After the initial phase of injury, early inflammation is followed by the infiltration of circulating immune cells (T- and B-cells) attracted by cytokines and damage-associated molecular patterns (DAMPs) released by injured cells [27]. While interacting with activated monocytes/macrophages, injured TECs, and endothelial cells, DAMPs participate in the development of a pro-fibrotic milieu which activates pericytes to proliferate and evolve into myofibroblasts, thereby inducing matrix deposition, renal fibrosis, and CKD [70]. In contrast, a subset of regulatory T-cells (Treg) may act like self-tolerance inducers and suppress inflammation by enhancing immune homeostasis [71]. Together with their positive effects, Treg depletion has been shown to aggravate ischemic AKI [72]. Interestingly, the protective role of CD4+ and CD8+ T-cells in a murine model of toxic nephropathy (aristolochic acid nephropathy) has recently been described after treatment with selective monoclonal antibodies [73]. Concerning B-cells, immunoglobulins production, antigen presentation, and subsequent complement activation have been described as possible contributors to the progression from acute to chronic renal injury [74].
2.3. Fibrosis
Several obstructive, ischemia-reperfusion and nephrotoxic animal models have investigated the link between AKI and CKD by focusing on the development of interstitial fibrosis [31,32,33]. Myofibroblasts, whether derived from activated resident fibroblasts or from pericytes, are responsible for extracellular matrix (ECM) production, with the deposition of collagens, fibronectins and other glycoproteins, which, together with TGF-β, contribute to fibrosis [32,75]. The expression of α-smooth muscle actin (α-SMA), usually confined to the vascular compartment, and platelet-derived growth factor receptor-β (PDGFR-β), identifies these cells in the interstitium of injured kidneys [75]. A number of studies have consistently linked peritubular capillaries rarefaction, pericytes detachment, interstitial hypoxia and tubular epithelial injury as triggers of renal fibrosis [21,50]. In particular, whereas an ischemic injury could be responsible for capillary rarefaction and pericyte detachment, pericyte loss could be a trigger for endothelial damage and capillary rarefaction followed by tubular epithelial injury and fibrosis [50]. Though the severity of interstitial fibrosis in renal biopsies has been recognized as the major prognostic factor for CKD/ESRD, fibrosis has been considered a self-sustaining process [76], and a causal relationship between ECM deposition, fibrosis and chronic kidney injury has not yet been identified.

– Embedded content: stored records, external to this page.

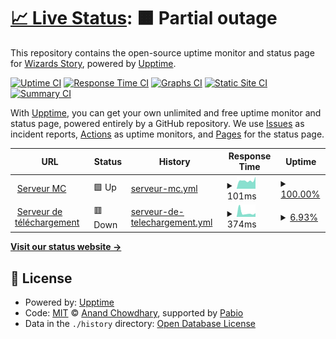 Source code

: # [📈 Live Status](https://demo.upptime.js.org): <!--live status--> **🟧 Partial outage**

This repository contains the open-source uptime monitor and status page for [Wizards Story](launcher.wizards-story.net), powered by [Upptime](https://github.com/upptime/upptime).

[![Uptime CI](https://github.com/wizards-story/uptime/workflows/Uptime%20CI/badge.svg)](https://github.com/wizards-story/uptime/actions?query=workflow%3A%22Uptime+CI%22)
[![Response Time CI](https://github.com/wizards-story/uptime/workflows/Response%20Time%20CI/badge.svg)](https://github.com/wizards-story/uptime/actions?query=workflow%3A%22Response+Time+CI%22)
[![Graphs CI](https://github.com/wizards-story/uptime/workflows/Graphs%20CI/badge.svg)](https://github.com/wizards-story/uptime/actions?query=workflow%3A%22Graphs+CI%22)
[![Static Site CI](https://github.com/wizards-story/uptime/workflows/Static%20Site%20CI/badge.svg)](https://github.com/wizards-story/uptime/actions?query=workflow%3A%22Static+Site+CI%22)
[![Summary CI](https://github.com/wizards-story/uptime/workflows/Summary%20CI/badge.svg)](https://github.com/wizards-story/uptime/actions?query=workflow%3A%22Summary+CI%22)

With [Upptime](https://upptime.js.org), you can get your own unlimited and free uptime monitor and status page, powered entirely by a GitHub repository. We use [Issues](https://github.com/wizards-story/uptime/issues) as incident reports, [Actions](https://github.com/wizards-story/uptime/actions) as uptime monitors, and [Pages](https://demo.upptime.js.org) for the status page.

<!--start: status pages-->
<!-- This summary is generated by Upptime (https://github.com/upptime/upptime) -->
<!-- Do not edit this manually, your changes will be overwritten -->
<!-- prettier-ignore -->
| URL | Status | History | Response Time | Uptime |
| --- | ------ | ------- | ------------- | ------ |
| <img alt="" src="https://icons.duckduckgo.com/ip3/null.ico" height="13"> [Serveur MC](play.wizards-story.net) | 🟩 Up | [serveur-mc.yml](https://github.com/wizards-story/uptime/commits/HEAD/history/serveur-mc.yml) | <details><summary><img alt="Response time graph" src="./graphs/serveur-mc/response-time-week.png" height="20"> 101ms</summary><br><a href="https://demo.upptime.js.org/history/serveur-mc"><img alt="Response time 101" src="https://img.shields.io/endpoint?url=https%3A%2F%2Fraw.githubusercontent.com%2Fwizards-story%2Fuptime%2FHEAD%2Fapi%2Fserveur-mc%2Fresponse-time.json"></a><br><a href="https://demo.upptime.js.org/history/serveur-mc"><img alt="24-hour response time 101" src="https://img.shields.io/endpoint?url=https%3A%2F%2Fraw.githubusercontent.com%2Fwizards-story%2Fuptime%2FHEAD%2Fapi%2Fserveur-mc%2Fresponse-time-day.json"></a><br><a href="https://demo.upptime.js.org/history/serveur-mc"><img alt="7-day response time 101" src="https://img.shields.io/endpoint?url=https%3A%2F%2Fraw.githubusercontent.com%2Fwizards-story%2Fuptime%2FHEAD%2Fapi%2Fserveur-mc%2Fresponse-time-week.json"></a><br><a href="https://demo.upptime.js.org/history/serveur-mc"><img alt="30-day response time 101" src="https://img.shields.io/endpoint?url=https%3A%2F%2Fraw.githubusercontent.com%2Fwizards-story%2Fuptime%2FHEAD%2Fapi%2Fserveur-mc%2Fresponse-time-month.json"></a><br><a href="https://demo.upptime.js.org/history/serveur-mc"><img alt="1-year response time 101" src="https://img.shields.io/endpoint?url=https%3A%2F%2Fraw.githubusercontent.com%2Fwizards-story%2Fuptime%2FHEAD%2Fapi%2Fserveur-mc%2Fresponse-time-year.json"></a></details> | <details><summary><a href="https://demo.upptime.js.org/history/serveur-mc">100.00%</a></summary><a href="https://demo.upptime.js.org/history/serveur-mc"><img alt="All-time uptime 100.00%" src="https://img.shields.io/endpoint?url=https%3A%2F%2Fraw.githubusercontent.com%2Fwizards-story%2Fuptime%2FHEAD%2Fapi%2Fserveur-mc%2Fuptime.json"></a><br><a href="https://demo.upptime.js.org/history/serveur-mc"><img alt="24-hour uptime 100.00%" src="https://img.shields.io/endpoint?url=https%3A%2F%2Fraw.githubusercontent.com%2Fwizards-story%2Fuptime%2FHEAD%2Fapi%2Fserveur-mc%2Fuptime-day.json"></a><br><a href="https://demo.upptime.js.org/history/serveur-mc"><img alt="7-day uptime 100.00%" src="https://img.shields.io/endpoint?url=https%3A%2F%2Fraw.githubusercontent.com%2Fwizards-story%2Fuptime%2FHEAD%2Fapi%2Fserveur-mc%2Fuptime-week.json"></a><br><a href="https://demo.upptime.js.org/history/serveur-mc"><img alt="30-day uptime 100.00%" src="https://img.shields.io/endpoint?url=https%3A%2F%2Fraw.githubusercontent.com%2Fwizards-story%2Fuptime%2FHEAD%2Fapi%2Fserveur-mc%2Fuptime-month.json"></a><br><a href="https://demo.upptime.js.org/history/serveur-mc"><img alt="1-year uptime 100.00%" src="https://img.shields.io/endpoint?url=https%3A%2F%2Fraw.githubusercontent.com%2Fwizards-story%2Fuptime%2FHEAD%2Fapi%2Fserveur-mc%2Fuptime-year.json"></a></details>
| <img alt="" src="https://icons.duckduckgo.com/ip3/download.wizards-story.net.ico" height="13"> [Serveur de téléchargement](https://download.wizards-story.net) | 🟥 Down | [serveur-de-telechargement.yml](https://github.com/wizards-story/uptime/commits/HEAD/history/serveur-de-telechargement.yml) | <details><summary><img alt="Response time graph" src="./graphs/serveur-de-telechargement/response-time-week.png" height="20"> 374ms</summary><br><a href="https://demo.upptime.js.org/history/serveur-de-telechargement"><img alt="Response time 374" src="https://img.shields.io/endpoint?url=https%3A%2F%2Fraw.githubusercontent.com%2Fwizards-story%2Fuptime%2FHEAD%2Fapi%2Fserveur-de-telechargement%2Fresponse-time.json"></a><br><a href="https://demo.upptime.js.org/history/serveur-de-telechargement"><img alt="24-hour response time 374" src="https://img.shields.io/endpoint?url=https%3A%2F%2Fraw.githubusercontent.com%2Fwizards-story%2Fuptime%2FHEAD%2Fapi%2Fserveur-de-telechargement%2Fresponse-time-day.json"></a><br><a href="https://demo.upptime.js.org/history/serveur-de-telechargement"><img alt="7-day response time 374" src="https://img.shields.io/endpoint?url=https%3A%2F%2Fraw.githubusercontent.com%2Fwizards-story%2Fuptime%2FHEAD%2Fapi%2Fserveur-de-telechargement%2Fresponse-time-week.json"></a><br><a href="https://demo.upptime.js.org/history/serveur-de-telechargement"><img alt="30-day response time 374" src="https://img.shields.io/endpoint?url=https%3A%2F%2Fraw.githubusercontent.com%2Fwizards-story%2Fuptime%2FHEAD%2Fapi%2Fserveur-de-telechargement%2Fresponse-time-month.json"></a><br><a href="https://demo.upptime.js.org/history/serveur-de-telechargement"><img alt="1-year response time 374" src="https://img.shields.io/endpoint?url=https%3A%2F%2Fraw.githubusercontent.com%2Fwizards-story%2Fuptime%2FHEAD%2Fapi%2Fserveur-de-telechargement%2Fresponse-time-year.json"></a></details> | <details><summary><a href="https://demo.upptime.js.org/history/serveur-de-telechargement">6.93%</a></summary><a href="https://demo.upptime.js.org/history/serveur-de-telechargement"><img alt="All-time uptime 6.93%" src="https://img.shields.io/endpoint?url=https%3A%2F%2Fraw.githubusercontent.com%2Fwizards-story%2Fuptime%2FHEAD%2Fapi%2Fserveur-de-telechargement%2Fuptime.json"></a><br><a href="https://demo.upptime.js.org/history/serveur-de-telechargement"><img alt="24-hour uptime 6.93%" src="https://img.shields.io/endpoint?url=https%3A%2F%2Fraw.githubusercontent.com%2Fwizards-story%2Fuptime%2FHEAD%2Fapi%2Fserveur-de-telechargement%2Fuptime-day.json"></a><br><a href="https://demo.upptime.js.org/history/serveur-de-telechargement"><img alt="7-day uptime 6.93%" src="https://img.shields.io/endpoint?url=https%3A%2F%2Fraw.githubusercontent.com%2Fwizards-story%2Fuptime%2FHEAD%2Fapi%2Fserveur-de-telechargement%2Fuptime-week.json"></a><br><a href="https://demo.upptime.js.org/history/serveur-de-telechargement"><img alt="30-day uptime 6.93%" src="https://img.shields.io/endpoint?url=https%3A%2F%2Fraw.githubusercontent.com%2Fwizards-story%2Fuptime%2FHEAD%2Fapi%2Fserveur-de-telechargement%2Fuptime-month.json"></a><br><a href="https://demo.upptime.js.org/history/serveur-de-telechargement"><img alt="1-year uptime 6.93%" src="https://img.shields.io/endpoint?url=https%3A%2F%2Fraw.githubusercontent.com%2Fwizards-story%2Fuptime%2FHEAD%2Fapi%2Fserveur-de-telechargement%2Fuptime-year.json"></a></details>

<!--end: status pages-->

[**Visit our status website →**](https://demo.upptime.js.org)

## 📄 License

- Powered by: [Upptime](https://github.com/upptime/upptime)
- Code: [MIT](./LICENSE) © [Anand Chowdhary](https://anandchowdhary.com), supported by [Pabio](https://pabio.com)
- Data in the `./history` directory: [Open Database License](https://opendatacommons.org/licenses/odbl/1-0/)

Recent studies have suggested that fibrosis could also be beneficial for the healing processes [34]. During repair from experimental AKI, tubules that fail to recover become atrophic, and fibrosis surrounds them in well-demarcated areas that separate the injured parenchyma from restored or not injured tubules [34]. In this view, fibrosis is itself essentially a self-limiting repair process that restricts injury, and it is not autonomously progressive. Indeed, many other experimental data do not support a major role of self-perpetuating tubulointerstitial fibrosis in the transition from AKI to CKD and highlight that progressive renal fibrosis requires additional injuries—unless primary interstitial disease is itself the triggering factor for fibrosis [23,77]. Recently, in a transgenic mouse model expressing diphtheria toxin receptor on renal fibroblasts, Nakamura et al. showed that fibroblasts depletion could worsen the expression of tubular injury markers, with a marked increase after unilateral ureteral obstruction [33]. While the transition of resident fibroblasts to myofibroblasts has been described to trigger fibrosis [78], myofibroblasts can also acquire retinoic acid-production ability—lost by the injured tubular epithelial cells—supporting epithelial integrity and repair [33] and dampening pro-inflammatory macrophages [64]. In the aged kidney, the ability of resident fibroblasts to support repair is less pronounced [79].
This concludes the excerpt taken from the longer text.